Much like other countries which have received bailouts from the Eurogroup e.g. Portugal, Greece and Ireland, the situation in Cyprus shows that those responsible can be found both abroad and at home. Cypriot President Anatasiades originally agreed to a deal with a Europe that included an obligatory levy of small depositors. Creditor-states led by Germany ambushed Cyprus to attempt to negotiate this deal. Looking ahead to German elections in the autumn, the German government insisted that Cyprus should finance nearly half the bailout by raiding its own citizen’s bank deposits; a surreal situation where German domestic politics imposed itself on Cypriot society. The deal guaranteed that the Troika would deliver 10 billion Euros as long as Cyprus delivered the other 5.8 billion Euros – unprecedented conditions for such a bailout. This condition was imposed long before the usual conditions of austerity measures similar to ones imposed on Greece, Portugal, and Ireland were added to the agreement.
The plan was blocked by the Cypriot parliament. President Anatasiades then instructed his finance minister to try to pursue a deal with Russia that would never materialise, before finally going back to the Troika and agreeing a deal that eventually left small depositors untouched but which ultimately pulverised the banking sector, inflicting huge amounts of collateral damage to the “real economy”.
More than any previous bailouts, even those seen in Greece, the Cypriot one has the least chance of succeeding in stabilising the financial crisis. Previous bailouts across Europe have at least succeeded in temporarily calming markets until they awoke to the economic, social and political reality of the situation. The Cypriot bailout, on the other hand, has caused so much damage up front that failure is both inevitable and imminent.
Banks remained closed for around two weeks, paralysing Cypriot commerce. Economic forecasts are dire as a result of the turmoil. Unemployment may double from an already high 14% to a socially explosive 30%, and analysts predict that the economy will contract by more than 10% – even higher levels than the savage economic contractions witnessed in Greece. All of this will inevitably play havoc with the country’s deficit and national debt, with tax revenue collapsing as taxpayers lose their jobs or see wages cut. Out of fear of spending more than 10 billion euros on a bailout, the Troika may have just ensured that the Cypriot economy will not be able to pay back the amount loaned to it.
The Cyprus debacle demonstrates how Europe, as an entity, is still unable to function.

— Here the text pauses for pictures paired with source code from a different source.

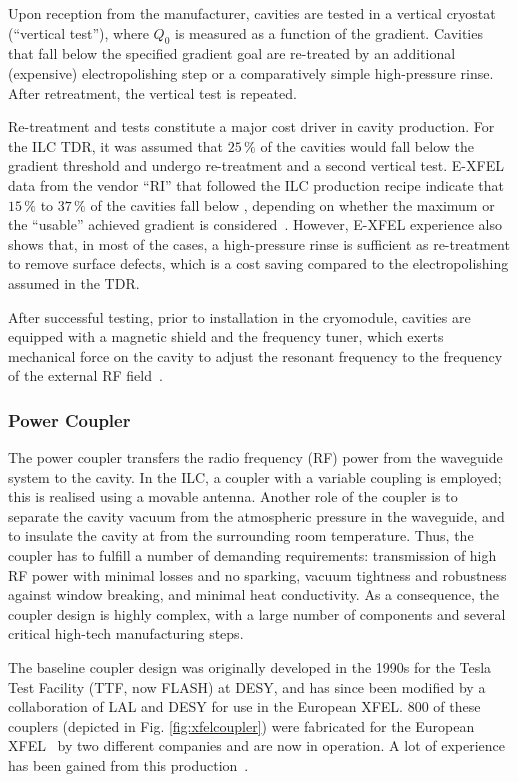 Upon reception from the manufacturer, cavities are tested in a vertical cryostat (``vertical test''), where $Q_0$ is measured as a function of the gradient.
Cavities that fall below the specified gradient goal are re-treated by an additional (expensive) electropolishing step or a comparatively simple high-pressure rinse. 
After retreatment, the vertical test is repeated.

Re-treatment and tests constitute a major cost driver in cavity production. 
For the ILC TDR, it was assumed that $25\,\%$ of the cavities would fall below the  gradient threshold and undergo re-treatment and a second vertical test.
E-XFEL data from the vendor ``RI'' that followed the ILC production recipe indicate that $15\,\%$ to $37\,\%$ of the cavities fall below , depending  on whether the maximum or the ``usable'' achieved gradient is considered~\cite{bib:Walker:2017.lcws}.
However, E-XFEL experience also shows that, in most of the cases, a high-pressure rinse is sufficient as re-treatment to remove surface defects, which is a cost saving compared to the electropolishing assumed in the TDR.

After successful testing, prior to installation in the cryomodule, cavities are equipped with a magnetic shield and the frequency tuner, which exerts mechanical force on the cavity to adjust the resonant frequency to the frequency of the external RF field~\cite[Sect. 3.3]{Adolphsen:2013kya}.  


\subsubsection{Power Coupler}

The power coupler transfers the radio frequency (RF) power from the waveguide system to the cavity. 
In the ILC, a coupler with a variable coupling is employed; this is realised using  a movable antenna.  Another role of the coupler is to 
separate the cavity vacuum from the atmospheric pressure in the waveguide, and to  insulate the cavity at  from the surrounding room temperature.
Thus,  the coupler has to fulfill a number of demanding requirements: transmission of high RF power with minimal losses and no sparking, vacuum tightness and robustness against window breaking, and minimal heat conductivity.  
As a consequence, the coupler design is highly complex, with a large number of components and several critical high-tech manufacturing steps.

The baseline coupler design was originally developed in the 1990s for the Tesla Test Facility (TTF, now FLASH) at DESY,
and has since been modified by a collaboration of LAL and DESY for use in the European XFEL.
$800$ of these couplers (depicted in Fig. \ref{fig:xfelcoupler}) were fabricated for the European XFEL~\cite{Kaabi:2013wna} by two different companies and are now in operation.
A lot of experience has been gained from this production~\cite{Sierra:2017wyc}.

The continent is trapped between two impossibilities. Politicians in the bailed out countries are terrified of adding an uncontrolled eurozone exit on top of the economic depressions they already endure. At the same time, both creditor and debtor states baulk at ripping up the sovereignty of European nation-states in order to build the common, authentic European institutions necessary for monetary union. Unable to go forward and unable to revert to the old mode of individual currencies, the continent simply sinks, with nation-state rivalries intensifying all the way to the bottom.
The bitterness toward Germany is only going to grow deeper, spreading far beyond Greece. We’ve already seen the ripples caused by the Cypriot bailout: a protester in Cyprus scaled the German embassy and took down the German flag; Spanish newspaper El Pais published and then retracted an article by an economist comparing Merkel to Hitler; and the Luxembourg foreign minister accused Germany of striving for hegemony in Europe. It’s impossible not to feel deep unease for the continent as it continues to evoke darker chapters of its history. The crisis has shattered the promise of prosperity in Europe, and with the misery set to continue and deepen, the promise of peace looks increasingly lost as well.